Ce qui compte pour les dirigeants du trust, et la construction du nouveau centre de Brentwood en est la preuve, c'est avant tout de constituer le pôle dominant de la connaissance dans le domaine de l'histoire de l'art et plus généralement des " humanités " aux États-Unis et sans doute dans le monde.

Issue de la volonté d'un homme, plutôt fantasque, le trust est aujourd'hui gérée comme une organisation. L'esprit initial tourné vers l'objet, l'histoire de l'art stricto sensu et les humanités classiques, a laissé la place à une conception moins élitiste où l'analyse du contexte a tendance à prendre le pas sur l'étude de l'œuvre en elle même.

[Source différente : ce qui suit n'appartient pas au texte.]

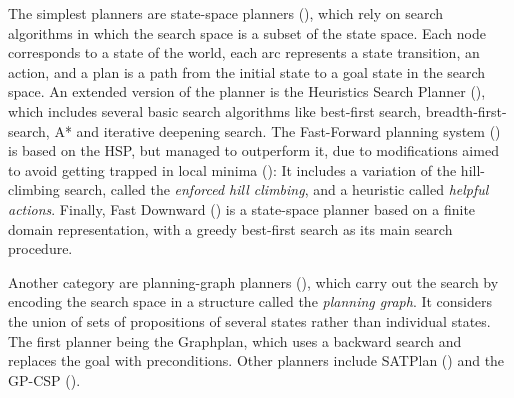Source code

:The simplest planners are state-space planners (\cite{ghallab2004automated}), which rely on search algorithms in which the search space is a subset of the state space. 
Each node corresponds to a state of the world, each arc represents a state transition, \ie an action, and a plan is a path from the initial state to a goal state in the search space. 
An extended version of the planner is the Heuristics Search Planner (\cite{bonet:01}), which includes several basic search algorithms like best-first search, breadth-first-search, A* and iterative deepening search. 
The Fast-Forward planning system (\cite{hoffmann:11}) is based on the HSP, but managed to outperform it, due to modifications aimed to avoid getting trapped in local minima (\cite{hoffmann2000heuristic}): 
It includes a variation of the hill-climbing search, called the \textit{enforced hill climbing}, and a heuristic called \textit{helpful actions}. 
Finally, Fast Downward (\cite{helmert:06a}) is a state-space planner based on a finite domain representation, with a greedy best-first search as its main search procedure. 

Another category are planning-graph planners (\cite{blum:97}), which carry out the search by encoding the search space in a structure called the \textit{planning graph}. 
It considers the union of sets of propositions of several states rather than individual states. 
The first planner being the Graphplan, which uses a backward search and replaces the goal with preconditions. 
Other planners include SATPlan (\cite{kautz:06,kautz:99}) and the GP-CSP (\cite{do:01}).

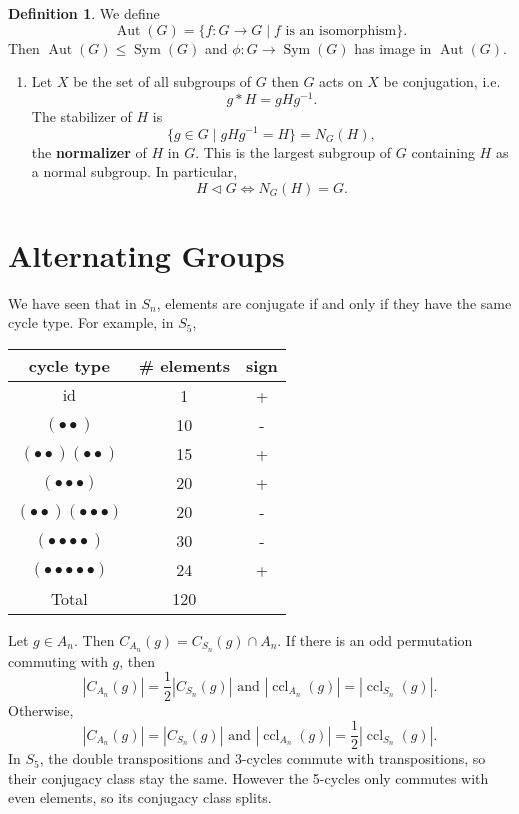 \documentclass[12pt]{article}
\DeclareMathOperator{\id}{id}
\DeclareMathOperator{\Sym}{Sym}
\DeclareMathOperator{\ccl}{ccl}
\DeclareMathOperator{\Aut}{Aut}
\theoremstyle{definition}
\newtheorem{definition}{Definition}[section]
\theoremstyle{remark}
\begin{document}
\begin{definition}
	We define
	\[
		\Aut(G) = \{f : G \to G \mid f \text{ is an isomorphism}\}
	.\]
	Then $\Aut(G) \leq \Sym(G)$ and $\phi : G \to \Sym(G)$ has image in $\Aut(G)$.
\end{definition}

\begin{enumerate}[resume, label = (\roman*)]
	\item Let $X$ be the set of all subgroups of $G$ then $G$ acts on $X$ be conjugation, i.e.
		\[
		g \ast H = g H g^{-1}
		.\]
		The stabilizer of $H$ is
		\[
			\{g \in G \mid gHg^{-1} = H\} = N_G(H)
		,\]
		the \textbf{normalizer} of $H$ in $G$. This is the largest subgroup of $G$ containing $H$ as a normal subgroup. In particular,
		\[
			H \lhd G \iff N_G(H) = G
		.\]
\end{enumerate}

\newpage

\section{Alternating Groups}%
\label{sec:alternating_groups}

We have seen that in $S_n$, elements are conjugate if and only if they have the same cycle type. For example, in $S_5$,

\begin{center}
\begin{tabular}{c|c|c}
	cycle type & \# elements & sign \\
	\hline
	$\id$ & 1 & + \\
	$(\bullet \bullet)$ & 10 & - \\
	$(\bullet \bullet)(\bullet \bullet)$ & 15 & + \\
	$(\bullet \bullet \bullet)$ & 20 & + \\
	$(\bullet \bullet)(\bullet \bullet \bullet)$ & 20 & - \\
	$(\bullet \bullet \bullet \bullet)$ & 30 & - \\
	$(\bullet \bullet \bullet \bullet \bullet)$ & 24 & + \\
	\hline
	Total & 120 &  \\
\end{tabular}
\end{center}

Let $g \in A_n$. Then $C_{A_n}(g) = C_{S_n}(g) \cap A_n$. If there is an odd permutation commuting with $g$, then
\[
	|C_{A_n}(g)| = \frac{1}{2}|C_{S_n}(g)| \text{ and } |\!\ccl_{A_n}(g)| = |\!\ccl_{S_n}(g)|
.\]
Otherwise,
\[
	|C_{A_n}(g)| = |C_{S_n}(g)| \text{ and } |\!\ccl_{A_n}(g)| = \frac{1}{2}|\!\ccl_{S_n}(g)|
.\]
In $S_5$, the double transpositions and 3-cycles commute with transpositions, so their conjugacy class stay the same. However the 5-cycles only commutes with even elements, so its conjugacy class splits.
\end{document}
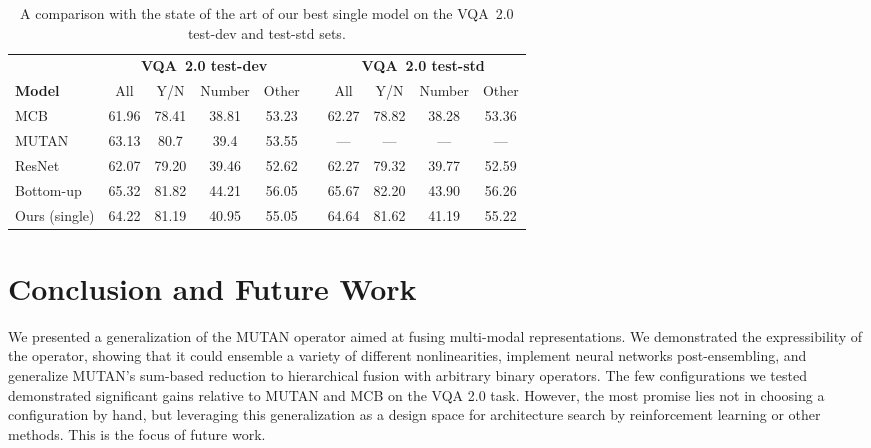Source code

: \begin{table*}[!t]
\centering
\caption{A comparison with the state of the art of our best single model on the
         VQA~2.0 test-dev and test-std sets.}
\begin{tabular}{l*{9}{c}}
& \multicolumn{4}{c}{\textbf{VQA~2.0 test-dev}} & & \multicolumn{4}{c}{\textbf{VQA~2.0 test-std}} \\
\textbf{Model} & All & Y/N & Number & Other & & All & Y/N & Number & Other \\
\midrule
MCB\footnotemark & 61.96 & 78.41 & 38.81 & 53.23 & & 62.27 & 78.82 & 38.28 & 53.36 \\
MUTAN\footnotemark & 63.13 & 80.7 & 39.4 & 53.55 & & --- & --- & --- & --- \\
ResNet\footnotemark & 62.07 & 79.20 & 39.46 & 52.62 & & 62.27 & 79.32 & 39.77 & 52.59 \\
Bottom-up\footnotemark & 65.32 & 81.82 & 44.21 & 56.05 & & 65.67 & 82.20 & 43.90 & 56.26 \\
\midrule
Ours (single) & 64.22 & 81.19 & 40.95 & 55.05 & & 64.64 & 81.62 & 41.19 & 55.22 \\
\midrule
\end{tabular}
\label{tab:sota-comparison}
\end{table*}


\section{Conclusion and Future Work}

We presented a generalization of the MUTAN operator aimed at fusing multi-modal
representations. We demonstrated the expressibility of the operator, showing
that it could ensemble a variety of different nonlinearities, implement neural
networks post-ensembling, and generalize MUTAN's sum-based reduction to
hierarchical fusion with arbitrary binary operators. The few configurations we
tested demonstrated significant gains relative to MUTAN and MCB on the VQA 2.0
task. However, the most promise lies not in choosing a configuration by hand,
but leveraging this generalization as a design space for architecture search by
reinforcement learning or other methods. This is the focus of future work.

\FloatBarrier{}
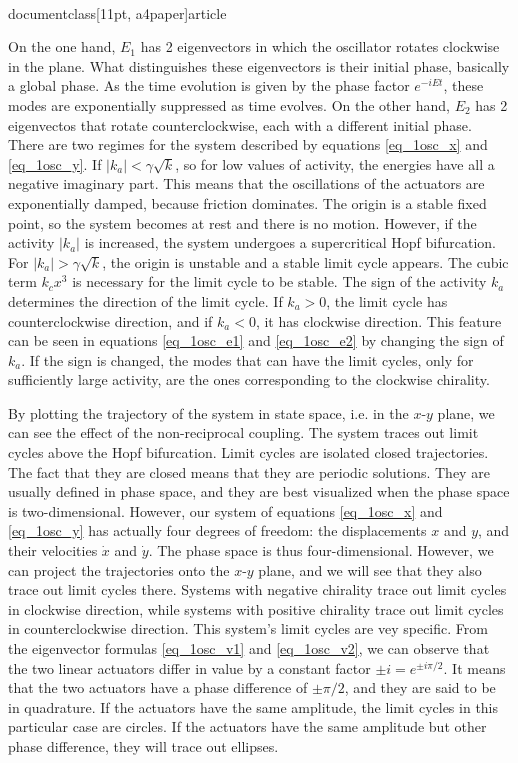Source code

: \\documentclass[11pt, a4paper]{article} %
\newcommand{\xd}{\dot{x}}
\newcommand{\yd}{\dot{y}}
\begin{document}
    On the one hand, $E_1$ has 2 eigenvectors in which the oscillator rotates clockwise in the plane. 
    What distinguishes these eigenvectors is their initial phase, basically a global phase. As the time evolution is given by the 
    phase factor $e^{-iEt}$, these modes are exponentially suppressed as time evolves.
    On the other hand, $E_2$ has 2 eigenvectos that rotate counterclockwise, each with a different initial phase. 
    There are two regimes for the system described by equations \eqref{eq_1osc_x} and \eqref{eq_1osc_y}. 
    If $|k_a| < \gamma \sqrt{k}$, so for low values of activity, the energies have all a negative imaginary part. 
    This means that the oscillations of the actuators are exponentially damped, because friction dominates. The origin is a stable fixed point, 
    so the system becomes at rest and there is no motion. However, if the activity $|k_a|$ is increased, the system undergoes a supercritical 
    Hopf bifurcation. For $|k_a| > \gamma \sqrt{k}$, the origin is unstable and a stable limit cycle appears. The cubic 
    term $k_cx^3$ is necessary for the limit cycle to be stable. The sign of the activity $k_a$ determines the direction of 
    the limit cycle. If $k_a>0$, the limit cycle has counterclockwise direction, and if $k_a<0$, it has clockwise direction. 
    This feature can be seen in equations \eqref{eq_1osc_e1} and \eqref{eq_1osc_e2} by changing the sign of $k_a$. If the sign is changed, 
    the modes that can have the limit cycles, only for sufficiently large activity, are the ones corresponding to the clockwise chirality. 

    By plotting the trajectory of the system in state space, i.e. in the $x$-$y$ plane, we can see the effect of the non-reciprocal coupling.
    The system traces out limit cycles above the Hopf bifurcation. Limit cycles are isolated closed trajectories. 
    The fact that they are closed means that they are periodic solutions. They are usually defined in phase space, 
    and they are best visualized when the phase space is two-dimensional. However, our system 
    of equations \eqref{eq_1osc_x} and \eqref{eq_1osc_y} has actually four degrees of freedom: 
    the displacements $x$ and $y$, and their velocities $\xd$ and $\yd$. The phase space is thus four-dimensional.
    However, we can project the trajectories onto the $x$-$y$ plane, and we will see that they also trace out limit cycles there.
    Systems with negative chirality trace out limit cycles in clockwise direction, 
    while systems with positive chirality trace out limit cycles in counterclockwise direction. 
    This system's limit cycles are vey specific. From the eigenvector formulas \eqref{eq_1osc_v1} and \eqref{eq_1osc_v2}, 
    we can observe that the two linear actuators differ in value by a constant factor $\pm i = e^{\pm i\pi/2}$. 
    It means that the two actuators have a phase difference of $\pm \pi/2$, and they are said to be in quadrature. 
    If the actuators have the same amplitude, the limit cycles in this particular case are circles. If the actuators 
    have the same amplitude but other phase difference, they will trace out ellipses. 
\end{document}

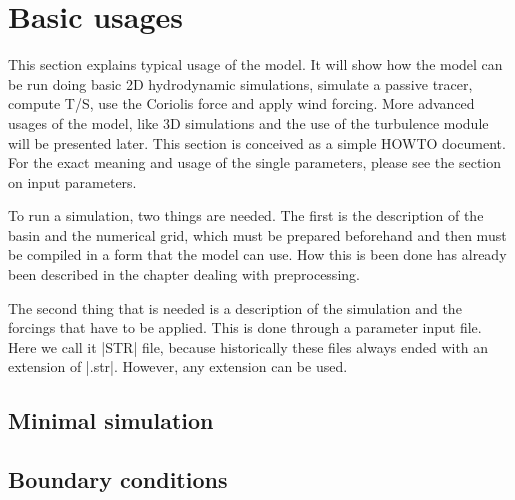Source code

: \documentclass{report}
\newcommand{\todo}[1]{This section still has to be written by #1}
\begin{document}
\section{Basic usages}

This section explains typical usage of the model. It will show how
the model can be run doing basic 2D hydrodynamic simulations, simulate
a passive tracer, compute T/S, use the Coriolis force and apply wind
forcing. More advanced usages of the model, like 3D simulations and the
use of the turbulence module will be presented later. This section is
conceived as a simple HOWTO document. For the exact meaning and usage
of the single parameters, please see the section on input parameters.

To run a simulation, two things are needed. The first is the description
of the basin and the numerical grid, which must be prepared beforehand and
then must be compiled in a form that the model can use. How this is been
done has already been described in the chapter dealing with preprocessing.

The second thing that is needed is a description of the simulation and the
forcings that have to be applied. This is done through a parameter input
file. Here we call it |STR| file, because historically these files always
ended with an extension of |.str|. However, any extension can be used.

	\subsection{Minimal simulation}
	

	\subsection{Boundary conditions}
	



\end{document}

La fondation Getty ne fonctionne pas comme un centre de recherche classique avec une certaine continuité dans les programmes. Le centre a l'ambition d'être un carrefour, un lieu de rencontre entre chercheurs intellectuels de tous les pays, systématisant la technique du brassage des hommes comme des idées autour de thèmes fédérateurs hétérogènes 11( * ) . Développant des programmes de stages sur place mais aussi des bourses non résidentes, la fondation Getty met actuellement l'accent sur les pays du Tiers Monde et surtout des pays de l'Est qui bénéficient d'un programme spécifique. Il constitue à cet égard une concurrence redoutable sur plan du rayonnement international pour le futur Institut d'art de la rue Vivienne.

Le pouvoir du " Getty " ne se mesure pas par les ouvrages ou les travaux de qualité dont il a pu favoriser la réalisation, mais dans sa capacité à rassembler l'élite intellectuelle mondiale, attirée, moins par le soleil californien, que par les conditions de travail incroyablement confortables offertes aux chercheurs invités , bureau, secrétariat

La fondation Getty est donc un concurrent redoutable sur le plan du rayonnent intellectuel ; mais il pourrait être également un partenaire.

D'une part, le trust, en s'efforçant de se constituer avec ses special collections, un fonds de documents rares ou uniques a pour ainsi dire lancé une course aux archives, créant un marché là où il n'existait pas, et amenant certaines personnes à vendre ce qu'elles auraient autrefois donné 12( * ) .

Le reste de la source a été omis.